→ EXERCISE DETAILS
If a line below holds the word "paquete", count it; then say how many such lines there are and nothing else.
= Beginning of Section =
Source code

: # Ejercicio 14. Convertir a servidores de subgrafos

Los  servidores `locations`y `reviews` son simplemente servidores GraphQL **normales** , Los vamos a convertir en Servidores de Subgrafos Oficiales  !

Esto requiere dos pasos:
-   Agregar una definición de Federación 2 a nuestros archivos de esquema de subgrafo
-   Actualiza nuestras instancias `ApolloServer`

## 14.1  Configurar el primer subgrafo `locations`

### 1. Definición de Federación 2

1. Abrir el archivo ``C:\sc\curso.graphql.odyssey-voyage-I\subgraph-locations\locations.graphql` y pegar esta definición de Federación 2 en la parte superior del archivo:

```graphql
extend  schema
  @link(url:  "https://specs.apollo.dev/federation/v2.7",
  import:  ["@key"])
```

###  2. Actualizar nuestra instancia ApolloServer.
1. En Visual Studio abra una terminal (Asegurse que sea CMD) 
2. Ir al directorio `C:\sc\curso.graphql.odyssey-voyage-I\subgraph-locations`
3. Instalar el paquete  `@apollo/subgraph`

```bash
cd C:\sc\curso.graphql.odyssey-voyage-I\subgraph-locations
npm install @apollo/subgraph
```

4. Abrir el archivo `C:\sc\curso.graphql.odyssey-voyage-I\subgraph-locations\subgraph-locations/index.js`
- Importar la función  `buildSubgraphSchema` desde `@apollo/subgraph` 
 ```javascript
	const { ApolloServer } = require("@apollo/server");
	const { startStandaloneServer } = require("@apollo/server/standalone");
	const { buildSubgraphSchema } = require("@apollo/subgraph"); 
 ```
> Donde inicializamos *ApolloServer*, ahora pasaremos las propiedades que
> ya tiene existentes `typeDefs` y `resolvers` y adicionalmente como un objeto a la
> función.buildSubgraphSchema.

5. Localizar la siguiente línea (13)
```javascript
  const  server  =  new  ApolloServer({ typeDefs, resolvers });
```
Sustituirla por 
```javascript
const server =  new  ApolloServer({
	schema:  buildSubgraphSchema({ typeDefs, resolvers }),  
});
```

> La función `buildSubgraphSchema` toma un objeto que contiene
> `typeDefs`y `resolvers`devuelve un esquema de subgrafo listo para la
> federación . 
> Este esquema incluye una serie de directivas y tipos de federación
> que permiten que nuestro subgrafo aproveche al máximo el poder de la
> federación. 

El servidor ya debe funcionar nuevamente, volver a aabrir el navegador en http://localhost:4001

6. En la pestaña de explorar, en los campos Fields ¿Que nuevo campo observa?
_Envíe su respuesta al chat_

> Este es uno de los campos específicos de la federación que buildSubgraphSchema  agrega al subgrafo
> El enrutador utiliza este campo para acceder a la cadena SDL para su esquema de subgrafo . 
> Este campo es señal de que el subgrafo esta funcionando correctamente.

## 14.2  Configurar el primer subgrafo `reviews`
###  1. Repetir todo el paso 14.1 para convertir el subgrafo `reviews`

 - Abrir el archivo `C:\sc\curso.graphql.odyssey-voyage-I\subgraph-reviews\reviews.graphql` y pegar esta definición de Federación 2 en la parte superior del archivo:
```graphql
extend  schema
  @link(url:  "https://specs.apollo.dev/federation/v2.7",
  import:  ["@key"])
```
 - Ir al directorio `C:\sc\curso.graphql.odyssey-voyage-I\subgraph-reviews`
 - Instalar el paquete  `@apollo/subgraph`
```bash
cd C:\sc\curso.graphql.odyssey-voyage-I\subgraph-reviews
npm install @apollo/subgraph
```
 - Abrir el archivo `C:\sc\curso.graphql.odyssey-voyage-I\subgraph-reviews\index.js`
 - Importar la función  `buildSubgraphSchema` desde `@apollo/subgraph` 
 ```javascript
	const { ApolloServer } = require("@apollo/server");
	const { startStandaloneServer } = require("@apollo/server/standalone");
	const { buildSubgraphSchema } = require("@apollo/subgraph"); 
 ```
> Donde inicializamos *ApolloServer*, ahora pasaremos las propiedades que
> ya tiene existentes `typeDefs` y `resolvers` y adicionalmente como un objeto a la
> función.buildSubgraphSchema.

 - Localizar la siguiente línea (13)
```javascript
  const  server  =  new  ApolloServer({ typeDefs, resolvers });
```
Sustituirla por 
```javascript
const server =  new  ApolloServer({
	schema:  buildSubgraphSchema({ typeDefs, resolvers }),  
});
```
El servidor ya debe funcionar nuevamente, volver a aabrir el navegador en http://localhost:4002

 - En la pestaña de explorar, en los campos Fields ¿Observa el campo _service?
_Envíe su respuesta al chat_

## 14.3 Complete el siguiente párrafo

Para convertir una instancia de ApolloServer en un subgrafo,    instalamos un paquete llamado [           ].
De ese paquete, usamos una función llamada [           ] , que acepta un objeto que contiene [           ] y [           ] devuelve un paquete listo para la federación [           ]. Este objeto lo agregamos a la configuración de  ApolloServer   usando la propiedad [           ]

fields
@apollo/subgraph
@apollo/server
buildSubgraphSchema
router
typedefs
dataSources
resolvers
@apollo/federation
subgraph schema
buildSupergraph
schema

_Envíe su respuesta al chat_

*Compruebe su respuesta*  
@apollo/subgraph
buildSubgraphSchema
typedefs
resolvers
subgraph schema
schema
= End of Section =
→ THE ANSWER
4